L’Allemagne voudrait persuader à l’étranger que la germanisation de l’Alsace est accomplie grâce à la victoire de la culture allemande. Et c’est justement parmi les Allemands qu’elle trouve les démentis les plus catégoriques.

En 1909, M. Werner Wittich, professeur à l’Université de Strasbourg et Allemand, publiait un article (ensuite réuni en brochure) qui, sous le titre : Civilisation et patriotisme en Alsace, faisait sensation. M. Wittich avoue d’abord que les efforts tentés par l’administration allemande pour germaniser l’Alsace ont été bien peu efficaces, car le penchant des Alsaciens pour la France demeure une piété filiale analogue à l’amour de l’enfant pour ses parents. Après trente-huit ans de domination allemande, le sentiment patriotique allemand manque complètement en Alsace. Jusque dans la masse populaire, la culture française, spécialement la langue, gardent un grand prestige ; de même, la culture des sens (M. Wittich entend par cette expression tout ce qui touche à l’éducation, au savoir-vivre et aux arts) et les vues politiques et sociales sont encore absolument françaises. Quant à la bourgeoisie et aux notables, leur culture n’a presque pas subi de modifications. Dès lors, comme dans le peuple entier la culture des sens et l’esprit démocratique de la France ont poussé de profondes racines, comme enfin la vie entière de la population et de l’État s’est imprégnée d’esprit particulariste, on peut prévoir que, pendant un temps illimité encore, l’Alsace opposera nettement sa culture mixte ou française à la culture allemande.

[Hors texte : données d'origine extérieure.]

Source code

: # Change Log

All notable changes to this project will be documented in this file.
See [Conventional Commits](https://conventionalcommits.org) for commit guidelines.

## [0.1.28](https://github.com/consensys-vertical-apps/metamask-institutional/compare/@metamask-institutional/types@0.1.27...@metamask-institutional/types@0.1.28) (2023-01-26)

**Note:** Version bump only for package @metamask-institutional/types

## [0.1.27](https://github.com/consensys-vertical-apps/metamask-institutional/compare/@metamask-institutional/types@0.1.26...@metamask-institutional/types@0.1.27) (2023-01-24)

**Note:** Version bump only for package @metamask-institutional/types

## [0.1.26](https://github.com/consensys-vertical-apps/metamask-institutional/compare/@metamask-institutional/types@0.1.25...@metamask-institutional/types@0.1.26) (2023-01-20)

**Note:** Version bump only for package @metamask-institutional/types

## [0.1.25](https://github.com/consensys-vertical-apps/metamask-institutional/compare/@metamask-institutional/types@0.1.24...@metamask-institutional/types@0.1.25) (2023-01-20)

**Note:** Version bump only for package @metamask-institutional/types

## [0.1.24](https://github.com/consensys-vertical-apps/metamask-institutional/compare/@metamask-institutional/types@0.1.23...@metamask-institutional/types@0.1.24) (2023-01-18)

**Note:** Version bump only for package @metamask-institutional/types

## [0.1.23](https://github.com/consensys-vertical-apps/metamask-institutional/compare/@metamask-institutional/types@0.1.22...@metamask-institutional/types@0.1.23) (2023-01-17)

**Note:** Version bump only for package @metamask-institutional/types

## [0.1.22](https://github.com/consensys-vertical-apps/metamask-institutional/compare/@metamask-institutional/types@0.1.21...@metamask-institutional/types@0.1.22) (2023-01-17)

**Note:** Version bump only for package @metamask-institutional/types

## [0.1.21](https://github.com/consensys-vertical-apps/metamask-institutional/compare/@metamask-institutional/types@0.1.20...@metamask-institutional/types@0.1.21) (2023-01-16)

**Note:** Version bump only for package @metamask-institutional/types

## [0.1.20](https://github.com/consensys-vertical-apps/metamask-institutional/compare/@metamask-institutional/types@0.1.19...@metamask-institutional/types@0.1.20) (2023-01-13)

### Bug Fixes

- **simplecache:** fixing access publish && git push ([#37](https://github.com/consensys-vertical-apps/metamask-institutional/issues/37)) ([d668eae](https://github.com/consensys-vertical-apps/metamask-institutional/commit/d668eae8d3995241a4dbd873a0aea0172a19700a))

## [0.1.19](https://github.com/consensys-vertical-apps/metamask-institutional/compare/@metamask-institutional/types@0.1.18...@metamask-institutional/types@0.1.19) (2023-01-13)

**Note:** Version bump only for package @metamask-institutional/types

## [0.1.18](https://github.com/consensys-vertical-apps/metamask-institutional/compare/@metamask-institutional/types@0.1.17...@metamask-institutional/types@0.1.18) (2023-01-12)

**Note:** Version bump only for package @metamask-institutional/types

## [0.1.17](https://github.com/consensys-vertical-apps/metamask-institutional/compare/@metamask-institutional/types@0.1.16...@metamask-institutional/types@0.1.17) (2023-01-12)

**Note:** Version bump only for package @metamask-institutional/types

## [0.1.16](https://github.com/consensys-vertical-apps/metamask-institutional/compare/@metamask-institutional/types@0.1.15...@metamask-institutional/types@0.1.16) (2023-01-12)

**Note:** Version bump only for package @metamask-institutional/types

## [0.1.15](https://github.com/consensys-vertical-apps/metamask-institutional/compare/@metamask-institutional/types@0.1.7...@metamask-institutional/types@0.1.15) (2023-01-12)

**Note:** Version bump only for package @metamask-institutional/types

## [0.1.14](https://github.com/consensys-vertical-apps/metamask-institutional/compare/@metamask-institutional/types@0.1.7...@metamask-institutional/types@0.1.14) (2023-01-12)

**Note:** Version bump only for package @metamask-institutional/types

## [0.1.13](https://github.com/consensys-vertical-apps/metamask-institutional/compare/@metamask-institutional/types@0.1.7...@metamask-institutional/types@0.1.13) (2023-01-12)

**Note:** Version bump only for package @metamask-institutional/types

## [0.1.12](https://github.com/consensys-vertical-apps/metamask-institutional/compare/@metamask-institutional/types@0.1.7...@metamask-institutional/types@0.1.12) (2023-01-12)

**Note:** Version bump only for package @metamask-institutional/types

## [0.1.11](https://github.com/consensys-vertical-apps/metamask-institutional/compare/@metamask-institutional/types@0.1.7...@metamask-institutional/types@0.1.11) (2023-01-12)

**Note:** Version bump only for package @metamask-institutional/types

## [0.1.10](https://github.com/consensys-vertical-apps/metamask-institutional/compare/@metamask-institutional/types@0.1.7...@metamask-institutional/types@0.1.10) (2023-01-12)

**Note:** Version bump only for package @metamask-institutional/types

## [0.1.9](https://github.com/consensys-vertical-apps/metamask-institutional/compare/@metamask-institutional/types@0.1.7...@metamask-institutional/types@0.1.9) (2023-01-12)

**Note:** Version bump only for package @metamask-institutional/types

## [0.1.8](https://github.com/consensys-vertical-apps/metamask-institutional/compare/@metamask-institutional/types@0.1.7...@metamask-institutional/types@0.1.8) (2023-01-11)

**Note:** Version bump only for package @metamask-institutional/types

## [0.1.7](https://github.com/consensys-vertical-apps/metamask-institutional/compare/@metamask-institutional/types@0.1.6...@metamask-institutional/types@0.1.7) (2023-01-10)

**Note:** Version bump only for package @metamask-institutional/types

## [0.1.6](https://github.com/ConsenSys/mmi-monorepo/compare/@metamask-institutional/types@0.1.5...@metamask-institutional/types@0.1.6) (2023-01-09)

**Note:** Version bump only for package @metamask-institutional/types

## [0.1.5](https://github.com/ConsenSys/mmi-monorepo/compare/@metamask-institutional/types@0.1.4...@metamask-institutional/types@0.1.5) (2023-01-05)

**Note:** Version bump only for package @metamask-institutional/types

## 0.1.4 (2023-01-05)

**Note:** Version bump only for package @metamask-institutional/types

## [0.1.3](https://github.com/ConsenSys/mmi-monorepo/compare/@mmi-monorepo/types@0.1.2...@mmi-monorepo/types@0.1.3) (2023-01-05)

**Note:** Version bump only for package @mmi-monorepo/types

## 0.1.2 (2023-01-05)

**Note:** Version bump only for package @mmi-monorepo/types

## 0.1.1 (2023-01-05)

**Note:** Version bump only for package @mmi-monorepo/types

La France avait toujours porté, au plus haut point, respect à cette individualité alsacienne. Il faut rendre cette justice à M. Wittich qu’il comprend et honore cette piété filiale de l’Alsace reconnaissante envers la France et qu’il blâme le régime d’oppression que tant d’autres Allemands préconisent pour la germaniser.

M. Wittich voit bien comment les grandes guerres nationales de la Révolution et de l’Empire ont amené à son complet développement le patriotisme français des Alsaciens ; mais, ironiquement, il ne voit pas que l’inauguration du Haut-Kœnigsbourg restauré ou le raid aérien du Zeppelin au-dessus de Strasbourg puisse produire sur l’esprit alsacien une impression comparable à la prise de la Bastille ou aux victoires des armées républicaines et impériales. Il demande donc qu’au lieu de toujours traiter l’Alsace comme un glacis, on lui accorde un régime de tolérance et de liberté : vouloir imposer à un peuple une culture dont il ne veut pas est aussi impossible que de lui imposer une foi religieuse qui répugne à ses sentiments intimes. « Peut-être, dit-il, un jour viendra où, la guerre éclatant, le patriotisme allemand s’éveillera dans le cœur de l’Alsacien, ainsi que s’éveilla en lui le patriotisme français dans le tonnerre de la bataille il y a cent vingt ans, — mais encore faudra-t-il qu’il ne soit pas obligé de marcher contre son ancienne patrie, et il est difficile d’imaginer une grande guerre où la France ne serait pas du côté des adversaires de l’Allemagne… Alors, il faut attendre la germanisation d’une longue paix, des intérêts communs, de l’existence commune… Si elle ne pouvait naître que de l’unité de culture, le siècle s’écoulerait avant que l’Alsacien ait appris à voir dans l’Allemagne une patrie. »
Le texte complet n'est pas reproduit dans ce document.